The entries below need to be written out exactly, with no pictures included.

Pictures paired with source code:
● ● ● ● ● ● ●

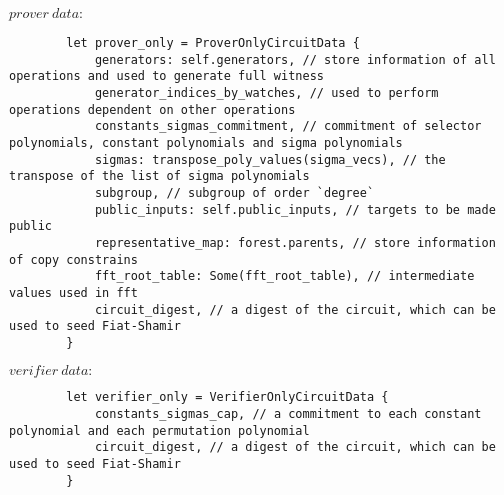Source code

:     $prover\ data:$

    \begin{lstlisting}
        let prover_only = ProverOnlyCircuitData {
            generators: self.generators, // store information of all operations and used to generate full witness
            generator_indices_by_watches, // used to perform operations dependent on other operations
            constants_sigmas_commitment, // commitment of selector polynomials, constant polynomials and sigma polynomials
            sigmas: transpose_poly_values(sigma_vecs), // the transpose of the list of sigma polynomials
            subgroup, // subgroup of order `degree`
            public_inputs: self.public_inputs, // targets to be made public
            representative_map: forest.parents, // store information of copy constrains
            fft_root_table: Some(fft_root_table), // intermediate values used in fft
            circuit_digest, // a digest of the circuit, which can be used to seed Fiat-Shamir
        }
    \end{lstlisting}

    $verifier\ data:$

    \begin{lstlisting}
        let verifier_only = VerifierOnlyCircuitData {
            constants_sigmas_cap, // a commitment to each constant polynomial and each permutation polynomial
            circuit_digest, // a digest of the circuit, which can be used to seed Fiat-Shamir
        }
    \end{lstlisting}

● ● ● ● ● ● ●

• **Solution for this exercise**:
Source code

:     $prover\ data:$

    \begin{lstlisting}
        let prover_only = ProverOnlyCircuitData {
            generators: self.generators, // store information of all operations and used to generate full witness
            generator_indices_by_watches, // used to perform operations dependent on other operations
            constants_sigmas_commitment, // commitment of selector polynomials, constant polynomials and sigma polynomials
            sigmas: transpose_poly_values(sigma_vecs), // the transpose of the list of sigma polynomials
            subgroup, // subgroup of order `degree`
            public_inputs: self.public_inputs, // targets to be made public
            representative_map: forest.parents, // store information of copy constrains
            fft_root_table: Some(fft_root_table), // intermediate values used in fft
            circuit_digest, // a digest of the circuit, which can be used to seed Fiat-Shamir
        }
    \end{lstlisting}

    $verifier\ data:$

    \begin{lstlisting}
        let verifier_only = VerifierOnlyCircuitData {
            constants_sigmas_cap, // a commitment to each constant polynomial and each permutation polynomial
            circuit_digest, // a digest of the circuit, which can be used to seed Fiat-Shamir
        }
    \end{lstlisting}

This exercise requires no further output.